Остальные очерки посвящены ярко талантливому фантасту от литературоведения Владимиру Турбину, “зарубежнику” Самарию Великовскому, теоретику литературы и германисту Александру Михайлову (глубину работ которого Хализев оценил лишь после безвременной смерти ученого) и нижегородскому историку русской литературы Всеволоду Грехневу — жертве столкновений с тупым начальством: “…“крупно” поговорил с Г.В. Москвичевой (повод — заниженная отметка его аспирантке), резко повысил голос и тут же, в помещении кафедры, умер”.
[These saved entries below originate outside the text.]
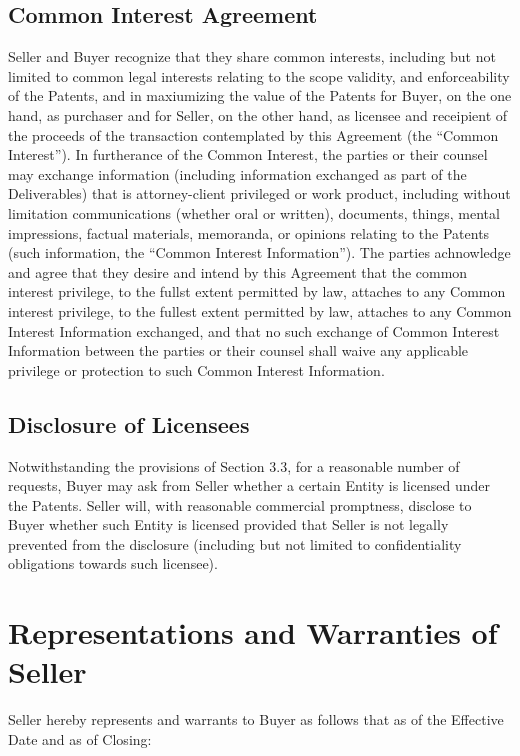 \documentclass[letterpaper,10pt,openany,oneside,english]{sphinxmanual}
\begin{document}
\subsection{Common Interest Agreement}
\label{\detokenize{5-additionalobligations:common-interest-agreement}}
Seller and Buyer recognize that they share common interests, including but not limited to common legal interests relating to the scope validity, and enforceability of the Patents, and in maxiumizing the value of the Patents for Buyer, on the one hand, as purchaser and for Seller, on the other hand, as licensee and receipient of the proceeds of the transaction contemplated by this Agreement (the “Common Interest”). In furtherance of the Common Interest, the parties or their counsel may exchange information (including information exchanged as part of the Deliverables) that is attorney-client privileged or work product, including without limitation communications (whether oral or written), documents, things, mental impressions, factual materials, memoranda, or opinions relating to the Patents (such information, the “Common Interest Information”). The parties achnowledge and agree that they desire and intend by this Agreement that the common interest privilege, to the fullst extent permitted by law, attaches to any Common interest privilege, to the fullest extent permitted by law, attaches to any Common Interest Information exchanged, and that no such exchange of Common Interest Information between the parties or their counsel shall waive any applicable privilege or protection to such Common Interest Information.


\subsection{Disclosure of Licensees}
\label{\detokenize{5-additionalobligations:disclosure-of-licensees}}
Notwithstanding the provisions of Section 3.3, for a reasonable number of requests, Buyer may ask from Seller whether a certain Entity is licensed under the Patents. Seller will, with reasonable commercial promptness, disclose to Buyer whether such Entity is licensed provided that Seller is not legally prevented from the disclosure (including but not limited to confidentiality obligations towards such licensee).


\section{Representations and Warranties of Seller}
\label{\detokenize{6-representations:representations-and-warranties-of-seller}}\label{\detokenize{6-representations::doc}}
Seller hereby represents and warrants to Buyer as follows that as of the Effective Date and as of Closing:
\end{document}
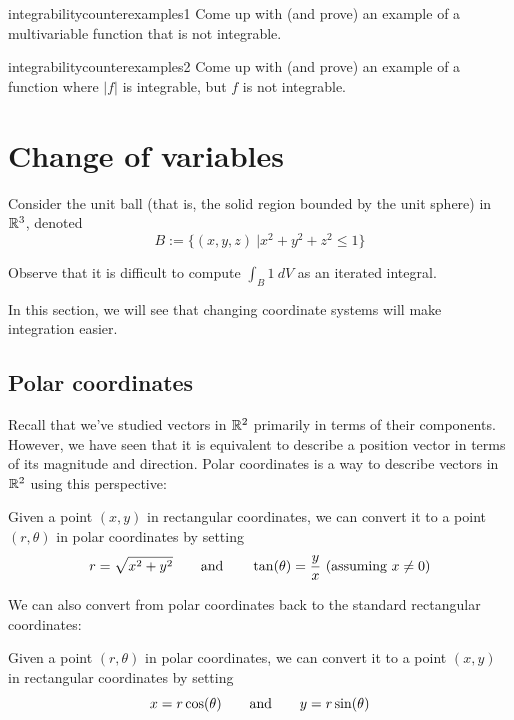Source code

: \begin{problem}{integrabilitycounterexamples1}
Come up with (and prove) an example of a multivariable function that is not integrable.
\end{problem}

\begin{problem}{integrabilitycounterexamples2}
Come up with (and prove) an example of a function where $|f|$ is integrable, but $f$ is not integrable.
\end{problem}

\section{Change of variables}

\begin{motivating}
    Consider the unit ball (that is, the solid region bounded by the unit sphere) in $\mathbb{R}^3$, denoted
    $$B := \{(x,y,z) \ | x^2 + y^2 + z^2 \leq 1\}$$
    
    Observe that it is difficult to compute $\int_B 1 \ dV$ as an iterated integral.  
\end{motivating}

In this section, we will see that changing coordinate systems will make integration easier.

\subsection{Polar coordinates}

Recall that we've studied vectors in $\mathbb{R}^2$ primarily in terms of their components.  However, we have seen that it is equivalent to describe a position vector in terms of its magnitude and direction.  Polar coordinates is a way to describe vectors in $\mathbb{R}^2$ using this perspective:

\begin{definition}
Given a point $(x,y)$ in rectangular coordinates, we can convert it to a point $(r,\theta)$ in polar coordinates by setting 
    $$r = \sqrt{x^2 + y^2} \qquad \textnormal{and} \qquad \tan(\theta) = \frac{y}{x} \ (\textnormal{assuming} \ x \neq 0)$$
\end{definition}

We can also convert from polar coordinates back to the standard rectangular coordinates:     
\begin{definition}
Given a point $(r,\theta)$ in polar coordinates, we can convert it to a point $(x,y)$ in rectangular coordinates by setting 
    $$x = r\cos(\theta) \qquad \textnormal{and} \qquad y = r\sin(\theta)$$
\end{definition}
Очерк о В.А. Грехневе, не дожившем, как и А.В. Михайлов, до шестидесяти лет, называется “Свет сильный и яркий…” Сильный и яркий свет ждет всех читателей этой книги, а не только одного из входящих в нее очерков. На фотографиях перед ними предстанут лица тех людей, так или иначе замечательных, о которых в ней рассказывается.